Un ricchissimo mercante aveva il dono d’intendere il linguaggio degli animali, ma con questa condizione ch’egli non poteva a chi si fosse spiegarlo, senza esporsi al pericolo di perder la vita.
Stavano alla stessa mangiatoia un bue ed un asino. Un giorno ch’egli era seduto vicino ad essi, udì che il bue diceva all’asino:
— Quanto sei felice considerando il riposo che godi e la poca fatica che si richiede da te? Un uomo con attenzione ti governa, ti lava, ti dà dell’orzo ben crivellato, e dell’acqua fresca e limpida. La tua maggior pena sta nel portare il nostro padrone quando dee fare qualche breve viaggio: senza questo passeresti tutta la tua vita nell’ozio. La maniera con cui vengo trattato io è molto diversa. Non appena è giorno vengo attaccato ad un aratro, che sono sforzato a trascinare tutto il giorno per rompere la terra: il che mi rende lasso in tal modo che qualche volta le forze mi mancano. Alla fine, dopo aver ben arato da mattina a sera, al mio ritorno mi viene appena dato da mangiare fave secche, non buone per seminare, o altra cosa di minor conto. Per colmo di miseria, quando mi sono pasciuto di questa robaccia, son obbligato di passare la notte nel mio letame. Vedi dunque se non ho ragione d’invidiare la tua sorte?

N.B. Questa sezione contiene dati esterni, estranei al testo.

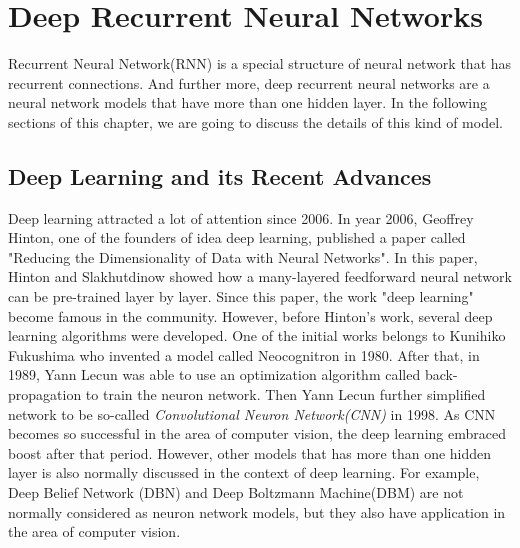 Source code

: \documentclass[officiallayout]{tktla}
\begin{document}
\chapter{Deep Recurrent Neural Networks}
Recurrent Neural Network(RNN) is a special structure of neural network that has recurrent connections. And further more, deep recurrent neural networks are a neural network models that have more than one hidden layer.  In the following sections of this chapter, we are going to discuss the details of this kind of model. 
\section{Deep Learning and its Recent Advances}
Deep learning attracted a lot of attention since 2006. In year 2006, Geoffrey Hinton, one of the founders of idea deep learning, published a paper called "Reducing the Dimensionality of
Data with Neural Networks"\cite{hinton2006reducing}. In this paper, Hinton and Slakhutdinow showed how a many-layered feedforward neural network can be pre-trained layer by layer. Since this paper, the work "deep learning" become famous in the community. However, before Hinton's work, several deep learning algorithms were developed. One of the initial works belongs to Kunihiko Fukushima who invented a model called Neocognitron in 1980. After that, in 1989, Yann Lecun was able to use an optimization algorithm called back-propagation to train the neuron network. Then Yann Lecun further simplified network to be so-called \textit{Convolutional Neuron Network(CNN)} in 1998. As CNN becomes so successful in the area of computer vision, the deep learning embraced boost after that period. However, other models that has more than one hidden layer is also normally discussed in the context of deep learning. For example, Deep Belief Network (DBN) and Deep Boltzmann Machine(DBM) are not normally considered as neuron network models, but they also have application in the area of computer vision.
\end{document}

L’asino non interruppe mai il discorso del bue, ma quando ebbe terminato di parlare, gli disse:
— Voi non ismentite il nome d’ignorante, vi ammazzate pel riposo e profitto di coloro che non ce ne sono grati per nulla. Non sareste trattato in tal maniera se il vostro coraggio uguagliasse la vostra forza. Quando l’agricoltore viene per attaccarvi all’aratro perché non fate resistenza? Perché non gli tirate delle cornate? Perché non dimostrate il vostro sdegno scalpitando co’ piedi per terra? La natura vi ha somministrati i mezzi per farvi rispettare, e voi non ve ne servite. Vi si apprestano fave passite e cattiva paglia? Non ne mangiate. Odoratele solamente e lasciatele. Se voi seguite i consigli che vi do, vedrete ben presto una mutazione, della quale mi ringrazierete.
— Caro asino — soggiunse il bue — non mancherò di prevalermi del consiglio datomi, e vedrete come me ne servirò.
La mattina seguente sul far del giorno l’agricoltore andò a pigliare il bue, l’attaccò all’aratro e lo condusse all’ordinaria fatica.
Il bue, che non aveva dimenticato il consiglio dell’asino, si mostrò molto sdegnato quel giorno: e la sera, quando l’agricoltore lo ricondusse alla mangiatoia, seguì tutto l’artificio che l’asino gli aveva suggerito.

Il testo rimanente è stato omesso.